Anyway I made a PR #23 with a benchmark and 3-4x speed improvement so far. Probably entirely from improving array processing.
The data set now loads in about ~30 seconds. If done independently parsing takes ~10 seconds and raising to my types about ~15 seconds.
It turns out the crash was happening during raising and is possibly a bug in Julia:
julia> BSON.raise_recursive(res)
signal (11): Segmentation fault
in expression starting at no file:0
has_free_typevars at /buildworker/worker/package_linux64/build/src/jltypes.c:151
has_free_typevars at /buildworker/worker/package_linux64/build/src/jltypes.c:155 [inlined]
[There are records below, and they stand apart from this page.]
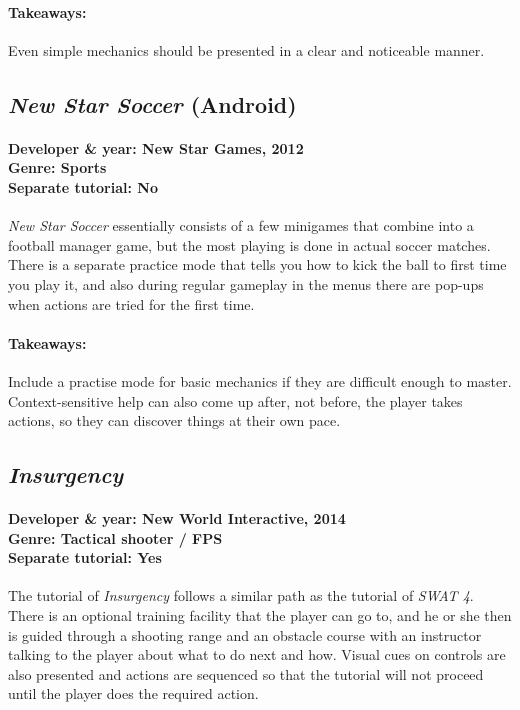 \paragraph{Takeaways:}
Even simple mechanics should be presented in a clear and noticeable manner.

\subsection{\textit{New Star Soccer } (Android)}
\paragraph{Developer \& year: New Star Games, 2012 \\ Genre: Sports \\ Separate tutorial: No \\}
\textit{New Star Soccer} essentially consists of a few minigames that combine into a football manager game, but the most playing is done in actual soccer matches. There is a separate practice mode that tells you how to kick the ball to first time you play it, and also during regular gameplay in the menus there are pop-ups when actions are tried for the first time.
\paragraph{Takeaways:}
Include a practise mode for basic mechanics if they are difficult enough to master.
Context-sensitive help can also come up after, not before, the player takes actions, so they can discover things at their own pace.

\subsection{\textit{Insurgency}}
\paragraph{Developer \& year: New World Interactive, 2014 \\ Genre: Tactical shooter / FPS \\ Separate tutorial: Yes \\}
The tutorial of \textit{Insurgency} follows a similar path as the tutorial of \textit{SWAT 4}. There is an optional training facility that the player can go to, and he or she then is guided through a shooting range and an obstacle course with an instructor talking to the player about what to do next and how. Visual cues on controls are also presented and actions are sequenced so that the tutorial will not proceed until the player does the required action. 
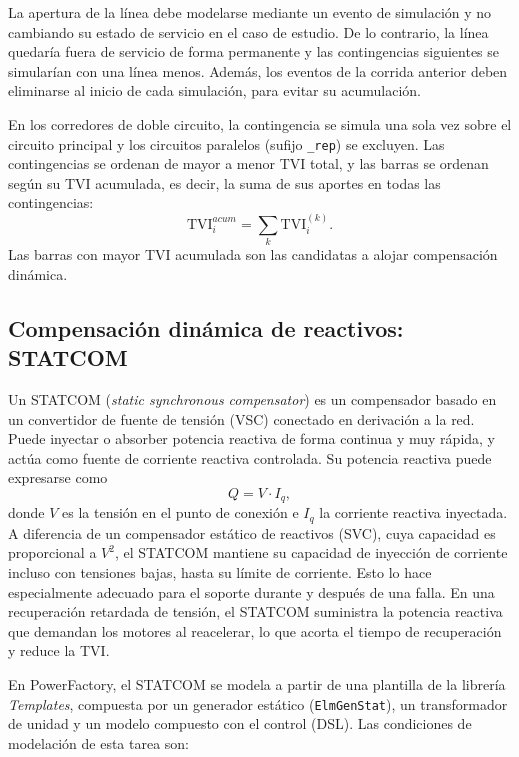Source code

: La apertura de la línea debe modelarse mediante un evento de simulación y no cambiando su estado de servicio en el caso de estudio. De lo contrario, la línea quedaría fuera de servicio de forma permanente y las contingencias siguientes se simularían con una línea menos. Además, los eventos de la corrida anterior deben eliminarse al inicio de cada simulación, para evitar su acumulación.

En los corredores de doble circuito, la contingencia se simula una sola vez sobre el circuito principal y los circuitos paralelos (sufijo \texttt{\_rep}) se excluyen. Las contingencias se ordenan de mayor a menor TVI total, y las barras se ordenan según su TVI acumulada, es decir, la suma de sus aportes en todas las contingencias:
\begin{equation}
    \mathrm{TVI}_i^{acum} = \sum_{k} \mathrm{TVI}_i^{(k)}.
\end{equation}
Las barras con mayor TVI acumulada son las candidatas a alojar compensación dinámica.

\subsection{Compensación dinámica de reactivos: STATCOM}

Un STATCOM (\textit{static synchronous compensator}) es un compensador basado en un convertidor de fuente de tensión (VSC) conectado en derivación a la red. Puede inyectar o absorber potencia reactiva de forma continua y muy rápida, y actúa como fuente de corriente reactiva controlada. Su potencia reactiva puede expresarse como
\begin{equation}
    Q = V \cdot I_q,
\end{equation}
donde $V$ es la tensión en el punto de conexión e $I_q$ la corriente reactiva inyectada. A diferencia de un compensador estático de reactivos (SVC), cuya capacidad es proporcional a $V^2$, el STATCOM mantiene su capacidad de inyección de corriente incluso con tensiones bajas, hasta su límite de corriente. Esto lo hace especialmente adecuado para el soporte durante y después de una falla. En una recuperación retardada de tensión, el STATCOM suministra la potencia reactiva que demandan los motores al reacelerar, lo que acorta el tiempo de recuperación y reduce la TVI.

En PowerFactory, el STATCOM se modela a partir de una plantilla de la librería \textit{Templates}, compuesta por un generador estático (\texttt{ElmGenStat}), un transformador de unidad y un modelo compuesto con el control (DSL). Las condiciones de modelación de esta tarea son:

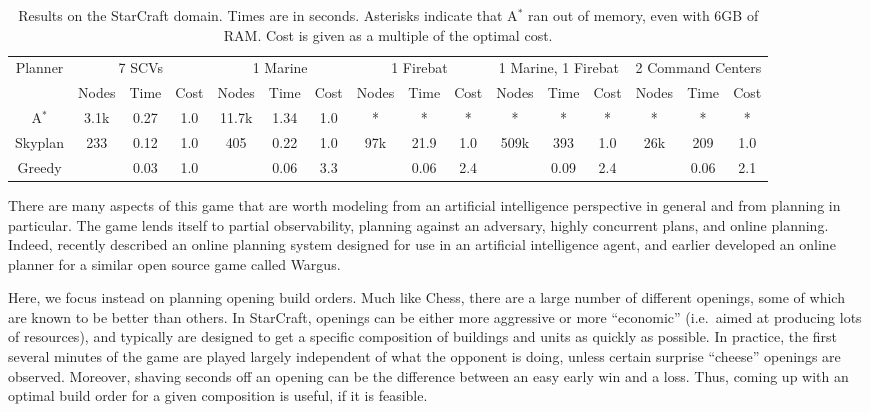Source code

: \documentclass[letterpaper]{article}
\theoremstyle{plain} \newtheorem{theorem}{Theorem} \newtheorem{proposition}{Proposition} \newtheorem{lemma}{Lemma}
\theoremstyle{definition} \newtheorem{definition}{Definition} \newtheorem{conjecture}{Conjecture} \newtheorem*{example}{Example}
\theoremstyle{remark} \newtheorem*{remark}{Remark} \newtheorem*{note}{Note} \newtheorem{case}{Case}
\newcommand{\Astar}{A$^*$ }
\begin{document}
\begin{table}
  \footnotesize
	\begin{center}
		\begin{tabular}{|c|ccc|ccc|ccc|ccc|ccc|}
		\hline
		\multirow{2}{*}{Planner} & \multicolumn{3}{c|}{7 SCVs}  & \multicolumn{3}{c|}{1 Marine} & \multicolumn{3}{c|}{1 Firebat} & \multicolumn{3}{c|}{1 Marine, 1 Firebat} & \multicolumn{3}{c|}{2 Command Centers} \\
		& Nodes & Time & Cost & Nodes & Time &Cost & Nodes & Time & Cost & Nodes & Time & Cost & Nodes & Time & Cost\\
		\hline
		\Astar 		& 3.1k & 0.27 & 1.0 & 11.7k & 1.34 & 1.0 &*  & * & *& *& *& *& *& *&* \\  
		Skyplan           & 233 & 0.12 & 1.0 & 405 & 0.22 & 1.0 & 97k & 21.9 & 1.0 & 509k & 393 & 1.0 & 26k & 209 & 1.0 \\
		Greedy		&  & 0.03 & 1.0 &  & 0.06 & 3.3 &  & 0.06 & 2.4 &  & 0.09 & 2.4 &  & 0.06 & 2.1 \\
		\hline
		\end{tabular}
	\end{center}
	\caption{Results on the StarCraft domain. Times are in seconds.  Asterisks indicate that \Astar ran out of memory, even with 6GB
  of RAM. Cost is given as a multiple of the optimal cost.}
	\label{tab:starcraft}
\end{table}


There are many aspects of this game that are worth modeling from
an artificial intelligence perspective in general and from planning
in particular. The game lends itself to partial observability,
planning against an adversary, highly concurrent plans, and online
planning.  Indeed, \citet{churchill11build} recently described an
online planning system designed for use in an artificial intelligence
agent, and \citet{chan07online} earlier developed an online planner
for a similar open source game called Wargus.

Here, we focus instead on planning opening build orders. Much like
Chess, there are a large number of different openings, some of which
are known to be better than others. In StarCraft, openings can be
either more aggressive or more ``economic'' (i.e.\ aimed at producing
lots of resources), and typically are designed to get a specific composition
of buildings and units as quickly as possible.  In practice, the
first several minutes of the game are played largely independent
of what the opponent is doing, unless certain surprise ``cheese''
openings are observed. Moreover, shaving seconds off an opening can
be the difference between an easy early win and a loss. Thus, coming
up with an optimal build order for a given composition is useful,
if it is feasible.
\end{document}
jl_has_free_typevars at /buildworker/worker/package_linux64/build/src/jltypes.c:180
inst_type_w_ at /buildworker/worker/package_linux64/build/src/jltypes.c:1504
jl_instantiate_unionall at /buildworker/worker/package_linux64/build/src/jltypes.c:940
arg_type_tuple at /buildworker/worker/package_linux64/build/src/gf.c:1648
jl_apply_generic at /buildworker/worker/package_linux64/build/src/gf.c:2151
jl_apply at /buildworker/worker/package_linux64/build/src/julia.h:1537 [inlined]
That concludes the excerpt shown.